The insulation resistance (IR) test (also commonly known as a Megger) is a spot insulation test which uses an applied DC voltage (typically either 250Vdc, 500Vdc or 1,000Vdc for low voltage equipment <600V and 2,500Vdc and 5,000Vdc for high voltage equipment) to measure insulation resistance in either kΩ, MΩ or GΩ. The measured resistance is intended to indicate the condition of the insulation or dielectric between two conductive parts, where the higher the resistance, the better the condition of the insulation.
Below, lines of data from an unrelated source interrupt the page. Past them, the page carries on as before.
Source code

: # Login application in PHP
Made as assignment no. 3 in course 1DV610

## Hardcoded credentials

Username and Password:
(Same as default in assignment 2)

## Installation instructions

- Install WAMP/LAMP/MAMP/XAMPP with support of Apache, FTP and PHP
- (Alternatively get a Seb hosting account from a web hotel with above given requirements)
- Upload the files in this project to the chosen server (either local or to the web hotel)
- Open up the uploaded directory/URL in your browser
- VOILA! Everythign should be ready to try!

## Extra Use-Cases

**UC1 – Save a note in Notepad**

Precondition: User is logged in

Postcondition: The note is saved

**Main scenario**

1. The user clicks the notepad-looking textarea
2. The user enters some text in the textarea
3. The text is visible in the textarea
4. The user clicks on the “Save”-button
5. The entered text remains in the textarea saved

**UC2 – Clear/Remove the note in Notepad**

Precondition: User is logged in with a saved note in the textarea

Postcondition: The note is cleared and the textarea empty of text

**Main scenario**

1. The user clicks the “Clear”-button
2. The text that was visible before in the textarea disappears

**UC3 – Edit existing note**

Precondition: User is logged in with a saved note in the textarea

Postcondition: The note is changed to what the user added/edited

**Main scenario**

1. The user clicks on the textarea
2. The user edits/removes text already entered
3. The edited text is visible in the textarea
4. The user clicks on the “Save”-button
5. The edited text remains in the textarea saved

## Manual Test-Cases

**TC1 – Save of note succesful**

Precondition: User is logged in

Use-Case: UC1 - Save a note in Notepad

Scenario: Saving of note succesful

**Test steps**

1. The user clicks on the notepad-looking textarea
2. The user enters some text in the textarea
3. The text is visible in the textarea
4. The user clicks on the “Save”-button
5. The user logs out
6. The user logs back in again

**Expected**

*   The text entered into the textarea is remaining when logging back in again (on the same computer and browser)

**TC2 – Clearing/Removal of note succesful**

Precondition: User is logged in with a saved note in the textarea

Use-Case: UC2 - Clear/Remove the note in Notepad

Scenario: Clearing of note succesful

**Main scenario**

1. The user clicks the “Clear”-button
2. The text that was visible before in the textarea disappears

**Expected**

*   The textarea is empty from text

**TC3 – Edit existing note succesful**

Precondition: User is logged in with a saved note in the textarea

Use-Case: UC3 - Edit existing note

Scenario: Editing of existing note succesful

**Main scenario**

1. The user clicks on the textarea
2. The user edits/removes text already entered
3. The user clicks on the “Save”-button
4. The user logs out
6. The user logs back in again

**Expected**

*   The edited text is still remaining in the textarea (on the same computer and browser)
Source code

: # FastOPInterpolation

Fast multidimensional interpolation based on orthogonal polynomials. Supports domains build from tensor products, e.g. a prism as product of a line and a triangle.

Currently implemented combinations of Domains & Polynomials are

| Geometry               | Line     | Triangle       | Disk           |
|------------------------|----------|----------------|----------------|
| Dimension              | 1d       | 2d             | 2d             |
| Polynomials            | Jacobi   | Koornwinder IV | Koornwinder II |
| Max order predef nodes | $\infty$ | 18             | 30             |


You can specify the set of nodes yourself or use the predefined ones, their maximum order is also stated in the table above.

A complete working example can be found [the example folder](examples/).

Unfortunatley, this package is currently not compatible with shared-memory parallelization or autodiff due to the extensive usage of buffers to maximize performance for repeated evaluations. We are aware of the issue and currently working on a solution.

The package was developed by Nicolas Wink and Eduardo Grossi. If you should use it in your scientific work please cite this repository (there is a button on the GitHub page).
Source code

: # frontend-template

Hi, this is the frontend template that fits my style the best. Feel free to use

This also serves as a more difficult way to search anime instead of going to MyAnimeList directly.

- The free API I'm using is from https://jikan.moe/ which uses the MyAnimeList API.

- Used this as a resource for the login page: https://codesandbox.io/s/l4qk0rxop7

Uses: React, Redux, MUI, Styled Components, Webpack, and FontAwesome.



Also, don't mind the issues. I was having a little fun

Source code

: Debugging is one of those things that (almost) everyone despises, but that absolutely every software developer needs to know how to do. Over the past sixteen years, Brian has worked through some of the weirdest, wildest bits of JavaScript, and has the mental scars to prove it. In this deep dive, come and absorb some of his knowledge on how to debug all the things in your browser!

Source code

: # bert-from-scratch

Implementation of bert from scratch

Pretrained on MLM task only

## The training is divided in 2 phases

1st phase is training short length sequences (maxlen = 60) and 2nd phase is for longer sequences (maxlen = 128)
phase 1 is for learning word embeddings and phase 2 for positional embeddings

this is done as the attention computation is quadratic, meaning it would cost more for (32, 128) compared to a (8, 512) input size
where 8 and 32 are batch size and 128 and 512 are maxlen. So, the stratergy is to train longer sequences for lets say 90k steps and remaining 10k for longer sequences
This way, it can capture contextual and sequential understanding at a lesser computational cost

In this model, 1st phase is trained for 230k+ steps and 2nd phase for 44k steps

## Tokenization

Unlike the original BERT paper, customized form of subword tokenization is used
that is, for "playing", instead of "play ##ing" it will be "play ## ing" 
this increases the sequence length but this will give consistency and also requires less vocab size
Ideally, the insulation resistance would be infinite, but as no insulators are perfect, leakage currents through the dielectric will ensure that a finite (though high) resistance value is measured.
Because IR testers are portable, the IR test is often used in the field as the final check of equipment insulation and also to confirm the reliability of the circuit and that there are no leakage currents from unintended faults in the wiring (e.g. a shorted connection would be obvious from the test results).
One of the advantages of the IR test is its non-destructive nature. DC voltages do not cause harmful and/or cumulative effects on insulation materials and provided the voltage is below the breakdown voltage of the insulation, does not deteriorate the insulation. IR test voltages are all well within the safe test voltage for most (if not all) insulation materials.
To know life of your electricalcables
To know the cable insulation status
• The minimum values for IR tests vary depending on the type of equipment and the nominal voltage.
• They also vary according to international standards.
• Some standards will define the minimum IR test values for the general electrical installations.